◆ TASK DETAILS: Give only the number of lines in the records that contain the word "content".

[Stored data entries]

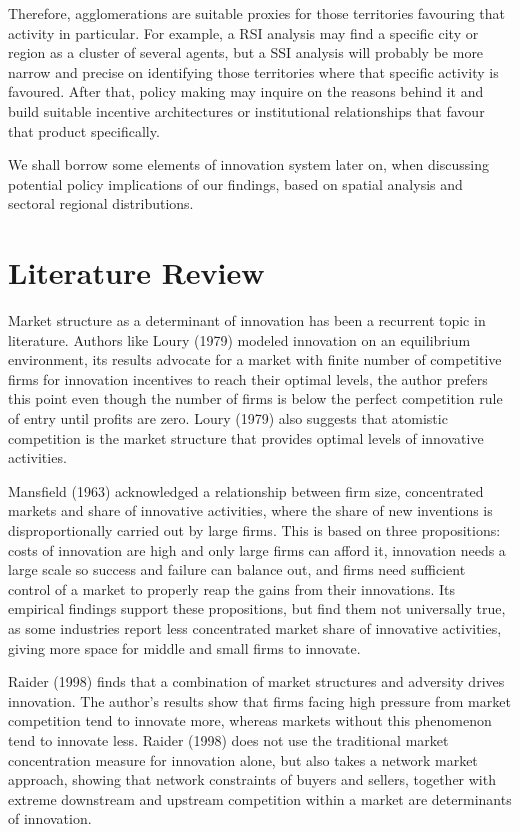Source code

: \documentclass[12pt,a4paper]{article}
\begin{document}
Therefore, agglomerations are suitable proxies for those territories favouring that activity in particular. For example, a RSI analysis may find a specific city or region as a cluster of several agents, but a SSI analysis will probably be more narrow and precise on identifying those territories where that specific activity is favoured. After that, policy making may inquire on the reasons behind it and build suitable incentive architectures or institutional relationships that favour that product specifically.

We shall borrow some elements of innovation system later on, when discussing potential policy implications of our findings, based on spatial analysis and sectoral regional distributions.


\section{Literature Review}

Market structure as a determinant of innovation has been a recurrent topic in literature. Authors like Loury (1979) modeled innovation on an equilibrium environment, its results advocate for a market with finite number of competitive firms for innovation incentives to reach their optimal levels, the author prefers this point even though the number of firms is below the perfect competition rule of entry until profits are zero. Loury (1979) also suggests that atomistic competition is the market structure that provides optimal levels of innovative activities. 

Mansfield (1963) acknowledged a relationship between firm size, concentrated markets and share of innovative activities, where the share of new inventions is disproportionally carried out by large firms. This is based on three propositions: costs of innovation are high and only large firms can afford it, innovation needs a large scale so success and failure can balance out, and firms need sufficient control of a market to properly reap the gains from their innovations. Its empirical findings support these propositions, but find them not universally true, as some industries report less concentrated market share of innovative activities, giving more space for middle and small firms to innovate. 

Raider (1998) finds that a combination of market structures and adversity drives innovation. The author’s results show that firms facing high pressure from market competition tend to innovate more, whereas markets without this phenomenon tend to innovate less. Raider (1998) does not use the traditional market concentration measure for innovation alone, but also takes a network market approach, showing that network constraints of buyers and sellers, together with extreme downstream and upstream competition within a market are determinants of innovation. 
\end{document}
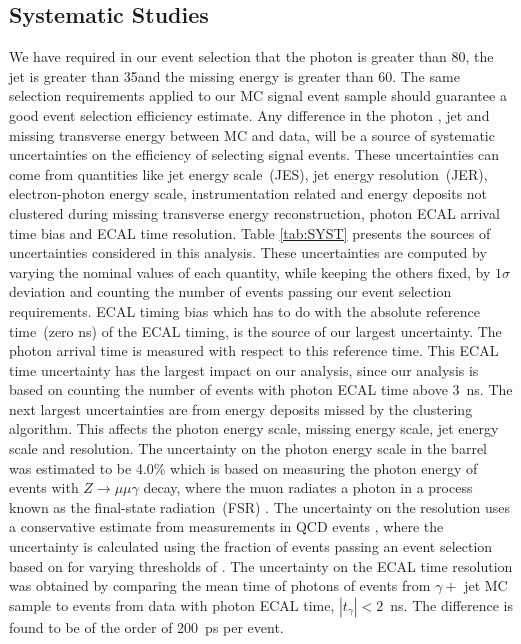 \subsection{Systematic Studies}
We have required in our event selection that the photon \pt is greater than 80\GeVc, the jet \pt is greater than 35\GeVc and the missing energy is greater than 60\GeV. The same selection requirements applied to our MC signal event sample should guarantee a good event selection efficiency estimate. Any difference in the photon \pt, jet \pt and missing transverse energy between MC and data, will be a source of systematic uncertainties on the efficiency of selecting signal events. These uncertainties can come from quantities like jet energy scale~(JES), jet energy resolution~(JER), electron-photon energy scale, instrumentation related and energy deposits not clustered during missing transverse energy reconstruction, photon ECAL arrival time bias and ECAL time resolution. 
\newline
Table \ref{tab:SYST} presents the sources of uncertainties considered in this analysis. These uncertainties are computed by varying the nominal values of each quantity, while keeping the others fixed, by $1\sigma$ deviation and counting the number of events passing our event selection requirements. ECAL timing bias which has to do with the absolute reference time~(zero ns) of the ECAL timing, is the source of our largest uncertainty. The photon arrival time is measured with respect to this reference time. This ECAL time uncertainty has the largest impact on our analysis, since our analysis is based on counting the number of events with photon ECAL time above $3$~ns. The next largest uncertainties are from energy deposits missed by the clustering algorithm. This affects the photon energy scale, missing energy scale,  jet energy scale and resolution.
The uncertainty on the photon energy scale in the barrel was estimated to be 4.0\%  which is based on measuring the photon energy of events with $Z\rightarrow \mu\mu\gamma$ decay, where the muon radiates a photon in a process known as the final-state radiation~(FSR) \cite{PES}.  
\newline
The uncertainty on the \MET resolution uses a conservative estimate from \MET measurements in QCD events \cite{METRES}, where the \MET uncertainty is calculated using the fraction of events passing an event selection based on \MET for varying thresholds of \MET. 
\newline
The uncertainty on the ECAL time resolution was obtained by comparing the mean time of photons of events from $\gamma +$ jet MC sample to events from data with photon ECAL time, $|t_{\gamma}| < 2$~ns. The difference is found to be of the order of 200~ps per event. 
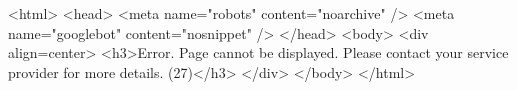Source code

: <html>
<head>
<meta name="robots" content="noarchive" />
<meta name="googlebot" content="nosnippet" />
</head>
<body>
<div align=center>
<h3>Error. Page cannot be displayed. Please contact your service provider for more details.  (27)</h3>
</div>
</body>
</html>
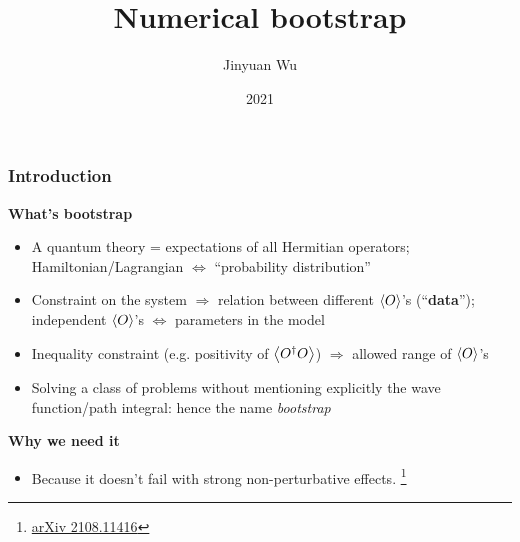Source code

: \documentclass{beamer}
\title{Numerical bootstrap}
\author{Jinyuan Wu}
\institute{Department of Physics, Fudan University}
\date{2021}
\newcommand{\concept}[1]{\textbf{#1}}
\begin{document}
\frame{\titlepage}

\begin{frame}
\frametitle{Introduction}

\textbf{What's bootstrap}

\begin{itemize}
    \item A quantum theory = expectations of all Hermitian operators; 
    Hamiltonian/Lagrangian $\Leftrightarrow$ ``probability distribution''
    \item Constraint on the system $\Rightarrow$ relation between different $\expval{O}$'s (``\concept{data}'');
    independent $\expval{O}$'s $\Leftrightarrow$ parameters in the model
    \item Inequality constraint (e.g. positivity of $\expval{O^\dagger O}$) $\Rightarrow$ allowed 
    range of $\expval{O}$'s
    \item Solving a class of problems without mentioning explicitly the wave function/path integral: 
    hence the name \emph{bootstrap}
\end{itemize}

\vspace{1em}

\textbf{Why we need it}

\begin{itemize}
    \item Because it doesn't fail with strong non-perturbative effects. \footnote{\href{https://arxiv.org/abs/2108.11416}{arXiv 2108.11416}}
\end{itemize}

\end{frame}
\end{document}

◆ ANSWER BOX: 2